O estigma associado ao vírus HIV na sociedade brasileira

Enviada em 25/09/2021

Embora no século XXI o acesso à informação seja vasto, no Brasil os jovens ainda têm práticas contraditórias quando o assunto é sexo. Com as relações sexuais iniciando-se cada vez mais cedo, estudos apontam o aumento preocupante das Infecções Sexualmente Transmissíveis (ISTs), como a AIDS entre os jovens nas últimas décadas.

Segundo a organização UNAIDS, o Brasil está atualmente entre os países que mais apresentam novos casos de AIDS e outras ISTs. O aumento do número de jovens acometidos pelo virus HIV é um reflexo da queda da eficiência de certas campanhas de prevenção e estímulo à prática do sexo seguro, que usualmente são realizadas na televisão, mas que deveriam incluir as novas mídias sociais.

Além disso, com uma maior eficácia dos tratamentos, como coquetéis antivirais e outros medicamentos, muitos adolescentes acabam por ter uma ideia errada de que o HIV é um problema já superado e que os infectados podem levar uma vida longa sem o temor dos males que este promove, como a morte, e muitas vezes fazendo com que se descuidem e não usem preservativos.

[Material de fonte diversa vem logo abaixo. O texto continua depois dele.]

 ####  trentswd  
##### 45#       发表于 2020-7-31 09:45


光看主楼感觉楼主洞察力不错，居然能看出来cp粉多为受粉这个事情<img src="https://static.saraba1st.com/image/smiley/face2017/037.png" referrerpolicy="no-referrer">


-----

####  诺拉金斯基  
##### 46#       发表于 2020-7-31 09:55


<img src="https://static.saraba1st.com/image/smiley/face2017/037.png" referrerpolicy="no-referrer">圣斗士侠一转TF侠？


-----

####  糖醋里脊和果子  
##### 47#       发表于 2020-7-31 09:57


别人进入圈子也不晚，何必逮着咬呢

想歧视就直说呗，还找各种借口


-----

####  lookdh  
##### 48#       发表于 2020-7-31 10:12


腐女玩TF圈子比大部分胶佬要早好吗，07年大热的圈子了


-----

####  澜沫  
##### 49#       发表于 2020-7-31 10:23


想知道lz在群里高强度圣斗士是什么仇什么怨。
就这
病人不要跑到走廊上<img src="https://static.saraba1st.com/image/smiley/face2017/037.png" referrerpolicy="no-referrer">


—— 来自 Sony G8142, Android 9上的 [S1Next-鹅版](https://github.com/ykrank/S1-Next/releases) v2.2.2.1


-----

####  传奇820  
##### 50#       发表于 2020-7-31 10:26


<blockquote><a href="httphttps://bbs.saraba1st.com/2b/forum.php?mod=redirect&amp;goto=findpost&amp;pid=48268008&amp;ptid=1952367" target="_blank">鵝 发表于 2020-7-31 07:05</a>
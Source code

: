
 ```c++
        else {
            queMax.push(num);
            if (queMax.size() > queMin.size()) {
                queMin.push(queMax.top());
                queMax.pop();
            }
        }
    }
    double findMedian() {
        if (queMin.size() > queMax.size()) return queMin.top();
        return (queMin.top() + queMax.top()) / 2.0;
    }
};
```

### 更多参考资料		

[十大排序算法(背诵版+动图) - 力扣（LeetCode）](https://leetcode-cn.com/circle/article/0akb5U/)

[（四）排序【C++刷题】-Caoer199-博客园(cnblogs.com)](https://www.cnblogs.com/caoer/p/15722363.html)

Segundo Pitágoras: “Educar as crianças hoje evita corrigir a sociedade que está por vir”. Portanto, o Ministério da Educação (MEC) deve promover o incentivo e discussões relacionadas às ISTs e à educação sexual nas escolas e universidades com professores, psicólogos e outros profissionais da saúde, para que as pessoas percebam a importância de se prevenir contra essas infecções. Bem como, o Ministério da Saúde também deve informar a população sobre os riscos de ter relações sexuais desprotegidas e promover o acesso fácil ao sistema público de saúde, sem discriminar os pacientes, principalmente os portadores de HIV, para assim diminuir os índices dessas doenças.